Misc Wiring

TIme: 1.0 hr

I received some wire and wire sleeve that I ordered so I finished up a few things. I put some wire sleeve around the wires in the fuel pump to protect them from rubbing on anything in the fuel pump box. I also finished running the wires for the turbo boost and warning lamps. For these I cut off the connector on the wire coming from the engine and then used a solder sleeve to extend the wire. The lights will be mounted on the instrument panel on top of the PFD next to the Servo ISO switch and Reversionary switches. Lastly I ran the 8 or so 22AWG wires from the VPX for the various switches.

Sorry no photos


Avionics Wiring Continued

Time: 4 hrs

Over the past fews days I finished up most of the wire runs for the avionics that I’m mounting on the shelves and rib. I also terminated all the grounds to the main grounding block. I’ve been trying to understand the way Garmin has set up the grounds on the avionics. It seems like most of them have redundant grounds. I’m not sure if it’s just for redundancy or if they actually need to be connected to function properly. It seems like a few actually do need the multiple grounds connected like in the case of the transponder, but most seem to be merely for redundancy. I’m planning on only doing redundant grounds on the “essential” equipment since I’ll probably run out of connections on my ground bus.

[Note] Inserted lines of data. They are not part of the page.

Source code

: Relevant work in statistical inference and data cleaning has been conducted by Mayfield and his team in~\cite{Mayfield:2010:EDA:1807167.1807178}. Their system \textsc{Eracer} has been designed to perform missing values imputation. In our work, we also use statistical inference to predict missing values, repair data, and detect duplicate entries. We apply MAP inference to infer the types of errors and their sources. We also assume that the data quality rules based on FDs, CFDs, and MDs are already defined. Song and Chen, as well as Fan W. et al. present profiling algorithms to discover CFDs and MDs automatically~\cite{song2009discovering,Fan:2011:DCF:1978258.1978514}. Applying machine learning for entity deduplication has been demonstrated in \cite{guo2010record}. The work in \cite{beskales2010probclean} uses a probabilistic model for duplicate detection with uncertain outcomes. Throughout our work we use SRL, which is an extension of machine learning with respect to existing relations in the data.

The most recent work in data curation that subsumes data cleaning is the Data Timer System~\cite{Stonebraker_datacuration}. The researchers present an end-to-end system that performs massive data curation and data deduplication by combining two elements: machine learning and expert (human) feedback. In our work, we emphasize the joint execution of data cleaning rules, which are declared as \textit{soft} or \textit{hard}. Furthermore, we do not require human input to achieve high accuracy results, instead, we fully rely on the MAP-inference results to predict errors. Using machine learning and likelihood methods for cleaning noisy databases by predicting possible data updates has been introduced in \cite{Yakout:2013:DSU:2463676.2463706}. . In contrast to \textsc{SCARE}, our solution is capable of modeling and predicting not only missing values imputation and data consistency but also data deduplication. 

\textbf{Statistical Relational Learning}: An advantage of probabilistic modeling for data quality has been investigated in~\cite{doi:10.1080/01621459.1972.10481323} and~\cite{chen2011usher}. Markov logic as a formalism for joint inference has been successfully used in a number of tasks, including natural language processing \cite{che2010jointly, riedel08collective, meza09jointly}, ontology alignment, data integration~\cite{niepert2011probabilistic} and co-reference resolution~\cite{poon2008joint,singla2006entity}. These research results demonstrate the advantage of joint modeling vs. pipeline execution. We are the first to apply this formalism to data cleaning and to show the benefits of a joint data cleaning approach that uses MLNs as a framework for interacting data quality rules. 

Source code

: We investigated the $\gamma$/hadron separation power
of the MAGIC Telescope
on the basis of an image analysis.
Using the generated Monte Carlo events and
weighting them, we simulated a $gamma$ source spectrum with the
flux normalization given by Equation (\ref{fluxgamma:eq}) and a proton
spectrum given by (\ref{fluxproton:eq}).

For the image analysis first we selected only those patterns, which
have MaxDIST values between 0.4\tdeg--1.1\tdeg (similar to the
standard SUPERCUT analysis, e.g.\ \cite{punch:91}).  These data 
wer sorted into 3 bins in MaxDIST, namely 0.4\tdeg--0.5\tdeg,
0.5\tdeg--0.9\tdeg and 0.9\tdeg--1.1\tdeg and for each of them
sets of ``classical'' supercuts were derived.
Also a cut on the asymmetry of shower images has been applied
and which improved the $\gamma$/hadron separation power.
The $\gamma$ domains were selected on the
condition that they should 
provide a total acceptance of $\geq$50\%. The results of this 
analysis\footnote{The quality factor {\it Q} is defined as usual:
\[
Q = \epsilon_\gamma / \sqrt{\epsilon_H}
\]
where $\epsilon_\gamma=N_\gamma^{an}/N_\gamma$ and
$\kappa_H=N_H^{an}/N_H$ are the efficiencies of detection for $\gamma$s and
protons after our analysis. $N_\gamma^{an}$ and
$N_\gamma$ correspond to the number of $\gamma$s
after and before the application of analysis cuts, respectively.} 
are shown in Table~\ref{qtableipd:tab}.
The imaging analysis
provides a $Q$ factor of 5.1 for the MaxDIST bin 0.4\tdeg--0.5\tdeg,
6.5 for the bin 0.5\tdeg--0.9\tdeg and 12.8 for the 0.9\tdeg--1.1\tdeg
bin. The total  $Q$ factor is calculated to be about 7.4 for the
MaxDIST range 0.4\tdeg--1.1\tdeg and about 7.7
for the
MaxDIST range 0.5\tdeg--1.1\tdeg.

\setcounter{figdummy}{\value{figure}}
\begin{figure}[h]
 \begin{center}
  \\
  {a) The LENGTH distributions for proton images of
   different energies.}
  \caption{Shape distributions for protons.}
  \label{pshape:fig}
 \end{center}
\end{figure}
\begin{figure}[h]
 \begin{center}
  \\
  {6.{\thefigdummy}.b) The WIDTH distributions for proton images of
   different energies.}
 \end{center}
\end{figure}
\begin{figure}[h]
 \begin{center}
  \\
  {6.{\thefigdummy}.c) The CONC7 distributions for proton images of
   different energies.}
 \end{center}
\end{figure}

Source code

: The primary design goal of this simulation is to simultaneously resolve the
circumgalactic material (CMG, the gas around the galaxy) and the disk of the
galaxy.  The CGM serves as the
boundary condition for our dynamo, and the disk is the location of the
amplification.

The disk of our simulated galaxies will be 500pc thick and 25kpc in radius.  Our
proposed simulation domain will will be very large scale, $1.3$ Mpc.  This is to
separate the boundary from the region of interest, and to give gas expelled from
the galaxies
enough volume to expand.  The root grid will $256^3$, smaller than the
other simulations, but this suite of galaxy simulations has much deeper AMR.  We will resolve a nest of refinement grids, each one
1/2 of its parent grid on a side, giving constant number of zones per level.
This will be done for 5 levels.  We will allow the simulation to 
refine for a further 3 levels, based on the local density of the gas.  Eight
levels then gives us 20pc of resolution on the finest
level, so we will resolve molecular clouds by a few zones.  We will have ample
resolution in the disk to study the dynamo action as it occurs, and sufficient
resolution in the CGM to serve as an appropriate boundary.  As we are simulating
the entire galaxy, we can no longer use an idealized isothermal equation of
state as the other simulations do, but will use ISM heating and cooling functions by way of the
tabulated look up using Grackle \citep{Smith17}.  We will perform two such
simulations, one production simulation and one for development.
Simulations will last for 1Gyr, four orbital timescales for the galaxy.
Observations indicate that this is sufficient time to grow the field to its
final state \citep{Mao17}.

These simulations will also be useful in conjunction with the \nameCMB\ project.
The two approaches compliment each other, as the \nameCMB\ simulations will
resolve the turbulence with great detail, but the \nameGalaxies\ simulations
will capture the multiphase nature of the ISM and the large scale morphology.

I’m going to get the connector kits for some of the avionics so I can start wiring them up. I don’t have the money right now to get all the avionics that I need so with the foam mockups and the connectors I should be able to get everything wired up. When I do get the avionics it should go very quick getting them installed.

I’m also wondering if I need to wire in connectors for the avionics that will be mounting to the instrument panel. It seems like it would be good to do so that the whole panel could be more easily removed, but I don’t want to add in more potential points of failure. I guess I’ll need to think about it a bit more.

Avionics Wiring

TIme: 3hrs

I feel like I’m not getting anywhere on the build, but I know things are getting done. I spent some time today organizing the wiring as well as running a few more wires. I also wired up the connector for the TCW battery backup and extended the wires for the TCU. Next on the list is to connect all the ground wires I have to the ground block on the firewall.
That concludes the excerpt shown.